February 28, 2014

Calls for stronger democracy persist on coup anniversary

On the 17th anniversary of the Feb. 28, 1997 postmodern coup, politicians and civilians renewed demands for stronger democracy and the rule of law.

Independent deputy İdris Bal, on behalf of six deputies who recently resigned from the ruling Justice and Development Party (AK Party), read out a statement in Parliament on Friday. In the statement, which he said also represents the opinion of independent deputies Ertuğrul Günay, Hakan Şükür, Hasan Hami Yıldırım, Haluk Özdalga and Erdal Kalkan, Bal said that Turkey had witnessed anti-democratic practices in the past, a reference to military coups, and added that memories of those times are still fresh in people's minds.

According to Bal, Turkey recently re-entered a “period of anti-democracy.” He was referring to a number of controversial policies pursued by the AK Party government since a large, ongoing government corruption investigation became public on Dec. 17, 2013. “Our country, though it was considered a model for developing countries in the recent past, has recently become a problem for its region. We would like to draw people's attention to some facts, including democracy, transparency, accountability, peace and universal values and virtues, on the anniversary of [the] Feb. 28 [coup],” the deputy said.

Bal also said a coup means seizing power illegally in a country through means that are not enumerated in the Constitution or law. “Coups are not solely staged with weapons or military tanks. The executive branch currently controls the judiciary thanks to its majority in the legislative branch. Indeed, this is an unnamed coup. The [political] system in Turkey has been blocked. The system should be allowed to function for the stability of democracy and rule of law. Turkey should normalize,” he said.

On Feb. 28, the military forced a coalition government led by the late Prime Minister Necmettin Erbakan to step down, citing claims of rising religious fundamentalism in the country. Erbakan subsequently resigned and his Welfare Party (RP) was shut down by the courts. The Feb. 28 coup brought a series of severe restrictions on social life, including the expulsion of thousands of officers from the military for no valid reason at all without due process and an unofficial but widely practiced ban prohibiting women from wearing a headscarf on university campuses and when employed in the public sector.

A number of anti-democratic moves that have been implemented since Dec. 17, 2013 such as the reassignment of thousands of civil servants, including police officers and members of the judiciary, as well as discrimination against members of the faith-based Hizmet movement, have led to comments that Turkey is experiencing events similar to the Feb. 28 period.

On Dec. 17, 2013, dozens of people, including businessmen close to the government and the sons of three former Cabinet ministers, were detained on accusations of corruption and bribery. Of these, 24 were later arrested. Some were recently released pending trial.

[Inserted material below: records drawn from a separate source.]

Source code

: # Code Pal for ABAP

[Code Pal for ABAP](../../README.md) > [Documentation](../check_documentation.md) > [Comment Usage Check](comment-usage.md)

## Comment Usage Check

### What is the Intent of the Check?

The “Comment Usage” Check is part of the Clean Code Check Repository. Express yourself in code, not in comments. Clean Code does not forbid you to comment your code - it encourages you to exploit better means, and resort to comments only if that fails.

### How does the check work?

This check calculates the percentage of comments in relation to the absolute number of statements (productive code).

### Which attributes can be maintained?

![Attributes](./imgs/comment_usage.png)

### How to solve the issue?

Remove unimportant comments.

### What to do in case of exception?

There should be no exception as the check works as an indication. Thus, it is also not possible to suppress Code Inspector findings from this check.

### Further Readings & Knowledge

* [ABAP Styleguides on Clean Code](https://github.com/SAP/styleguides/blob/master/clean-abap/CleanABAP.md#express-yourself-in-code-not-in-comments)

On Friday, the Education Personnel Labor Union (Eğitim-Bir-Sen) issued a statement in which it condemned the bans and pressure tactics of the Feb. 28 coup era. According to the union, more than 33,000 teachers across Turkey were profiled according to their religious and ideological backgrounds during the Feb. 28 coup period. As a result, Eğitim-Bir-Sen said, roughly 4,600 teachers stood accused of pursuing religiously fundamentalist activities and some 11,000 teachers were forced to resign.

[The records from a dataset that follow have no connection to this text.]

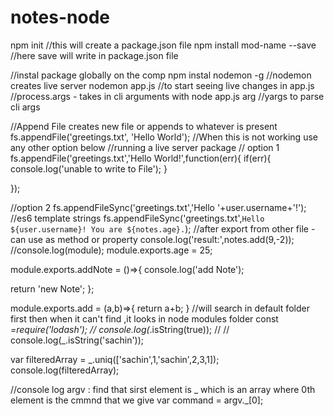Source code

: # notes-node
npm init
//this will create a package.json file
npm install mod-name --save
//here save will write in package.json file

//instal package globally on the comp
npm instal nodemon -g
//nodemon creates live server
nodemon app.js
//to start seeing live changes in app.js
//process.args - takes in cli arguments with node app.js arg
//yargs to parse cli args


//Append File creates new file or appends to whatever is present
fs.appendFile('greetings.txt', 'Hello World');
//When this is not working use any other option below
//running a live server package
// option 1
 fs.appendFile('greetings.txt','Hello World!',function(err){
   if(err){
     console.log('unable to write to File');
   }

 });


  //option 2
fs.appendFileSync('greetings.txt','Hello '+user.username+'!');
//es6 template strings
fs.appendFileSync('greetings.txt',`Hello ${user.username}! You are ${notes.age}.`);
//after export from other file -  can use as method or property
console.log('result:',notes.add(9,-2));
//console.log(module);
module.exports.age = 25;

module.exports.addNote = ()=>{
  console.log('add Note');

  return 'new Note';
};

module.exports.add = (a,b)=>{
  return a+b;
}
//will search in default folder first then when it can't find ,it looks in node modules folder
const _=require('lodash');
// console.log(_.isString(true));
//
// console.log(_.isString('sachin'));

var filteredArray = _.uniq(['sachin',1,'sachin',2,3,1]);
console.log(filteredArray);


//console log argv : find that sirst element is _ which is an array where 0th element is the cmmnd that we give
var command = argv._[0];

In addition to teachers, some 2,000 military officers were expelled from the Turkish Armed Forces (TSK) during the Feb. 28 period because of alleged involvement in anti-secular activities. Others faced disciplinary measures.

Safiye Özdemir, head of the Women's Commission of the Civil Servants' Trade Union (Memur-Sen), said that the Feb. 28 coup ignored people's will and violated the rights of women who wear a headscarf to pursue their education and to work in violation of the Constitution and international conventions. “They [coup-stagers] were trying to ‘teach a lesson' to Merve Kavakçı,” Özdemir said.

Kavakçı was elected to Parliament from the Virtue Party (FP) in 1999, but was not allowed to serve as a deputy because she wore a headscarf. Amid angry protests and boos, Kavakçı was forced out of Parliament for wearing a headscarf during her swearing-in ceremony.

Columnists: Now no different from Feb. 28

Also on Friday, several columnists from the country's leading newspapers devoted their columns to the Feb. 28, 1997 coup and drew a link between the anti-democratic practices of the coup period and today.

According to the columnists, the threats and pressures of the Feb. 28 coup period are still in place.

Adem Yavuz Arslan, a Bugün columnist and Ankara bureau chief of the daily, made a comparison between the profiling activities of 1997 and today. He said a group nested within the Turkish military profiled thousands of people, including military officers, according to their religious and ideological background in the Feb. 28 coup period. As a result, thousands of people lost their jobs due to their conservative beliefs. According to Arslan, similarly, thousands of people have again become the target of profiling activities, this time conducted by the government, on the grounds that they are members or followers of the Hizmet movement. Many have again lost their jobs, said the columnist, in reference to thousands of police officers and dozens of judges and prosecutors who were removed from their jobs and reassigned to different posts in the aftermath of the Dec. 17, 2013 corruption operation.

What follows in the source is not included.